Think about what happens when a program wants to use select() to block until either file
descriptor 1000 or 1001 is ready to be read from. It will have to call select() with a
numfd of 1002 and the appropriate value of readfds. Easy enough, right?

The Problem with select()

Now try to think about things from the kernel’s point of view. The kernel gets a request from a
user-space program to monitor some file descriptors for reading. It knows that the file descriptors
are smaller than 1002, but that’s all it knows. To figure out which file descriptors the program is
interested in, the kernel needs to check all 1,002 file descriptors, safely, one by one.

Needless to say, this is terrible for performance. As most busy servers call select()
quite often, checking 1,002 file descriptors when the program really only cares about two is quite
inefficient. Additionally, if the file descriptors were instead 10001 and 10002, things would be
worse by an order of magnitude. All of this means that select() has a very poor property:

The performance of select() is directly related to the value of the file descriptors
being monitored. No other Linux system call depends on file descriptors’ values. (The number of file
descriptors monitored would be a more natural characteristic for performance to depend on.) As a
specific example of this, select() performs very poorly once the file descriptors get

select() has one additional problem — how many file descriptors should fd_set be
able to hold? Ideally, it should be able to hold as many file descriptors as a process can have
open. Traditionally, Linux allowed only 1,024 file descriptors per process, so this was reasonable.
However, now that patches are available for the Linux kernel that raise that limit, fd_set
needs to grow. In fact, it now needs to hold hundreds of thousands of file descriptors. If
fd_set were actually enlarged, each fd_set structure would measure at least 12K in
size! Needless to say, handling fd_set structures of that size would have a noticeable
performance impact!

The 2.2 Linux kernel introduced the poll() system call. poll() is supported by
most Unix systems and is included in the Single Unix Specification. It duplicates the function of
select() but scales much better. Every glibc-based Linux system provides
poll(); those running on older kernels emulate poll() via select() in the C
library, but applications need not know the difference. Here’s what poll() looks like:

int poll(struct pollfd *ufds, unsigned int nfds, int timeout);

The first parameter, ufds, must point to an array of struct pollfd. Each element
in the array specifies a file descriptor that the program is interested in monitoring, and what
events on that file descriptor the program would like to know about. The next parameter,
nfds, tells the kernel how many total items are in the ufds array. The final
parameter, timeout, is the maximum time, in milliseconds, that the kernel should wait for the
activities the ufds array specifies. If timeout contains a negative value, the kernel
will wait forever. If nfds is zero, poll() becomes a simple millisecond sleep.

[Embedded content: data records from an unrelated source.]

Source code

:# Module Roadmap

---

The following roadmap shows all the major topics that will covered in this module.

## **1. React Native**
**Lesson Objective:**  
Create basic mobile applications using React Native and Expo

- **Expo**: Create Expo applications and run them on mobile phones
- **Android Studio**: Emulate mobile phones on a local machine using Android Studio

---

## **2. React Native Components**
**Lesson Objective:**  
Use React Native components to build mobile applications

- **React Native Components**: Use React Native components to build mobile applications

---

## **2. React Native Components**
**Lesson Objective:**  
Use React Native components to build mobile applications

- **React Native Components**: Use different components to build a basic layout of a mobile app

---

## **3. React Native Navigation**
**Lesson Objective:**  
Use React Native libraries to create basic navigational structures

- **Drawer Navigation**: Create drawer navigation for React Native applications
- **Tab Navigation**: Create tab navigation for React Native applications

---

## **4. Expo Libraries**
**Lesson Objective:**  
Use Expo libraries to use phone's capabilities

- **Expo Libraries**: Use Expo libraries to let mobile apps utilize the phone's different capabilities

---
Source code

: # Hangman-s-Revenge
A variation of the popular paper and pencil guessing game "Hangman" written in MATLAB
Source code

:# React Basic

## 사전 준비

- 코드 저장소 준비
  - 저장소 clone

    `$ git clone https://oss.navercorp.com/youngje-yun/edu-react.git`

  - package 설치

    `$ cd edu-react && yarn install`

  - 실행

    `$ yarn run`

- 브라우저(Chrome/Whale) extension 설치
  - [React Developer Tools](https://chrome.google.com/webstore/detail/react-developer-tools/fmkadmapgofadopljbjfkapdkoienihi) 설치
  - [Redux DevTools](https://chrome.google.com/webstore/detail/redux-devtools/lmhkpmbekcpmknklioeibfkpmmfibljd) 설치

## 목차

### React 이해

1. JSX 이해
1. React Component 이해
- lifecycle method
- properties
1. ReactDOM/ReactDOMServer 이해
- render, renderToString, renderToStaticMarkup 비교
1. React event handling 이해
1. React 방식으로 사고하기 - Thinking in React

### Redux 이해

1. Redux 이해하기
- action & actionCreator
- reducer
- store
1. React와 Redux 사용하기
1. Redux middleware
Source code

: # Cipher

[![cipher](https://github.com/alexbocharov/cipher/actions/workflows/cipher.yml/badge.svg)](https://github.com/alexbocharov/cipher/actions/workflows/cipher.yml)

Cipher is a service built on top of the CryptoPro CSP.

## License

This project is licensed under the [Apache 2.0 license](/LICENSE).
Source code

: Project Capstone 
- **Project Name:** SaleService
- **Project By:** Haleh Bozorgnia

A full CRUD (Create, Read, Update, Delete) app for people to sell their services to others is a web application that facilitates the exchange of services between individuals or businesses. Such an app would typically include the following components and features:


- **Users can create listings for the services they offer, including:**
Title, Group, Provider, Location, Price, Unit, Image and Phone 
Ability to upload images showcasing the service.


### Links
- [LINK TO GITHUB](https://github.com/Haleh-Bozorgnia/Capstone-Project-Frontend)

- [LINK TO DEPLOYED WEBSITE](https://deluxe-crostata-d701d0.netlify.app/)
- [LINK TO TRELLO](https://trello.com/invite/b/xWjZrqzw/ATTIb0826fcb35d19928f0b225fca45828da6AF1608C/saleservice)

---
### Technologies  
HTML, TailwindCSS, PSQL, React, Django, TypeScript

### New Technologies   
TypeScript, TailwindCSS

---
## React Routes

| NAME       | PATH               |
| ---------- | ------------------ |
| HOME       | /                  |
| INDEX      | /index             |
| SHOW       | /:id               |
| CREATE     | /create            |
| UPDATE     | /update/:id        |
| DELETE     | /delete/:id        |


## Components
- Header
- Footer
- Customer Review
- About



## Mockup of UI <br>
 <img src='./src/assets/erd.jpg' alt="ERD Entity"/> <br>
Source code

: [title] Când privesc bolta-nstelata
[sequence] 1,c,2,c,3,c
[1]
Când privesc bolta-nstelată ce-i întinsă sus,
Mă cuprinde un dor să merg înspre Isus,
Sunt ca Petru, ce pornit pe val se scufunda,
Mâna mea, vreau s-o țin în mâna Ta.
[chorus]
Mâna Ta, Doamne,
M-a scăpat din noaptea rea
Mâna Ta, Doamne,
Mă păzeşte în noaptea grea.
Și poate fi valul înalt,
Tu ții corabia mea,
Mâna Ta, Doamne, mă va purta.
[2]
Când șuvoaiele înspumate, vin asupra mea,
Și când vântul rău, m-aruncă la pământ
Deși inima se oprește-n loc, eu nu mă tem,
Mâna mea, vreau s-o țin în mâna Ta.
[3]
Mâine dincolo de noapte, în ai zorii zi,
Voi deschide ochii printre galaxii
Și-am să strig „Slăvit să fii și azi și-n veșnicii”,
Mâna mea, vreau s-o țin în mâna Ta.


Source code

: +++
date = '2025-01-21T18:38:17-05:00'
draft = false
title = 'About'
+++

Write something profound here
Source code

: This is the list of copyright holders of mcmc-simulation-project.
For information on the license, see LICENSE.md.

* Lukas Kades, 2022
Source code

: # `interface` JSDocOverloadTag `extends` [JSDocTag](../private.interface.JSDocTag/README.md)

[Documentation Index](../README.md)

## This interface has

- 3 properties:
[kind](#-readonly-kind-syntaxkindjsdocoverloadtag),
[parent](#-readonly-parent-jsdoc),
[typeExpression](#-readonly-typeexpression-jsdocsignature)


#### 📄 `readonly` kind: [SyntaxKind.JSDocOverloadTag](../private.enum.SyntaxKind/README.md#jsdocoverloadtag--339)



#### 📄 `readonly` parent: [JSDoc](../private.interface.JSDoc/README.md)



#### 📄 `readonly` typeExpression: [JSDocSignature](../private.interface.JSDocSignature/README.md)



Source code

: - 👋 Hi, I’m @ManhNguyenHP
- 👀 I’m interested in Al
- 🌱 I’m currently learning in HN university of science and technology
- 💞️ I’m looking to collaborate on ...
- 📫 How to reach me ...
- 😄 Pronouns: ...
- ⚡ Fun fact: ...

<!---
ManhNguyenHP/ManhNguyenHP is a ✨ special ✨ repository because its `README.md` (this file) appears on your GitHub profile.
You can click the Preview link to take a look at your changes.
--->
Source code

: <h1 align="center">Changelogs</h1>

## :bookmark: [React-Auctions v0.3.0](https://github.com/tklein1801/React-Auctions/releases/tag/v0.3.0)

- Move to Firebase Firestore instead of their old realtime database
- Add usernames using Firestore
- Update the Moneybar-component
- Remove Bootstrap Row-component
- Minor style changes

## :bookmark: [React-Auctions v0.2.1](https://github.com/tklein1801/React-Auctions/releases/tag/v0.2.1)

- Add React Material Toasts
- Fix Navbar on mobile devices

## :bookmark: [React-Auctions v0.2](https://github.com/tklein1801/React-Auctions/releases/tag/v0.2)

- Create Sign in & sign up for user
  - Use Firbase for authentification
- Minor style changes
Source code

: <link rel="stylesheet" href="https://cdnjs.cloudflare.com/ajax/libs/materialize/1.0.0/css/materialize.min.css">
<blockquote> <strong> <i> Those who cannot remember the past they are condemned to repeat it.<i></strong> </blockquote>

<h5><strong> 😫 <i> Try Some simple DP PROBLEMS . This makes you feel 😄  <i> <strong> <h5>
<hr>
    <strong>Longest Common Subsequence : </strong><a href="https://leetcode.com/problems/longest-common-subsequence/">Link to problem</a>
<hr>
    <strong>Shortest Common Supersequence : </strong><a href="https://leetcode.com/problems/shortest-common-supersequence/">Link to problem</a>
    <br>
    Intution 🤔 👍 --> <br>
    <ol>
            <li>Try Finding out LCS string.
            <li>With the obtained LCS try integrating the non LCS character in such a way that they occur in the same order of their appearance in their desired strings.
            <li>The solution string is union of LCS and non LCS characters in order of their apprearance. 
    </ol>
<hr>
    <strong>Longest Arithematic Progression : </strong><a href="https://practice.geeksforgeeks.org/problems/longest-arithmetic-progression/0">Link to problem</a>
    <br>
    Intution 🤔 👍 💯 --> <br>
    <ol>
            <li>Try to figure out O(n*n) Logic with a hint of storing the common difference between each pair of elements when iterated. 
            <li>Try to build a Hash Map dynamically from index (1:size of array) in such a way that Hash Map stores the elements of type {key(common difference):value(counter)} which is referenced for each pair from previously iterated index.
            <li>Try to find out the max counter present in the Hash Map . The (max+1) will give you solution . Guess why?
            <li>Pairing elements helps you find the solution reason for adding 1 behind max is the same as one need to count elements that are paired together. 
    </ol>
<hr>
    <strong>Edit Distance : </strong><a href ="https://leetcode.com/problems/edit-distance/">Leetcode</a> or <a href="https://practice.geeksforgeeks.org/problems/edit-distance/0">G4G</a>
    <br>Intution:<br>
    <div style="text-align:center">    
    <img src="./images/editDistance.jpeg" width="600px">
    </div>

Building the ufds array is the most complicated part of using poll(). Each
struct pollfd looks like:

struct pollfd {
int fd; /* file descriptor */
short events; /* requested events */
short revents; /* returned events */

The fd element contains the file descriptor whose events this structure describes. The
events field is a bitmap of events the application would find interesting, and the
revents field is filled in on return from poll() with a list of the events that have
actually occurred on the file descriptor. Programs can monitor one or more of POLLIN,
 or POLLPRI. The first two monitor whether there is data to read and whether
writing will block. The last tells the application if there is out-of-band data available on the
socket, which can occur on sockets. These values can be logically ORed together, letting the program
monitor a single file descriptor for both reading and writing.

On return from poll(), the revents field is filled with the same POLLIN,
 and POLLPRI values, indicating which of the “interesting” events the file
descriptor is now ready for. The following bits may also be set in revents:

POLLERR: This is set if an error condition has occurred on the file descriptor.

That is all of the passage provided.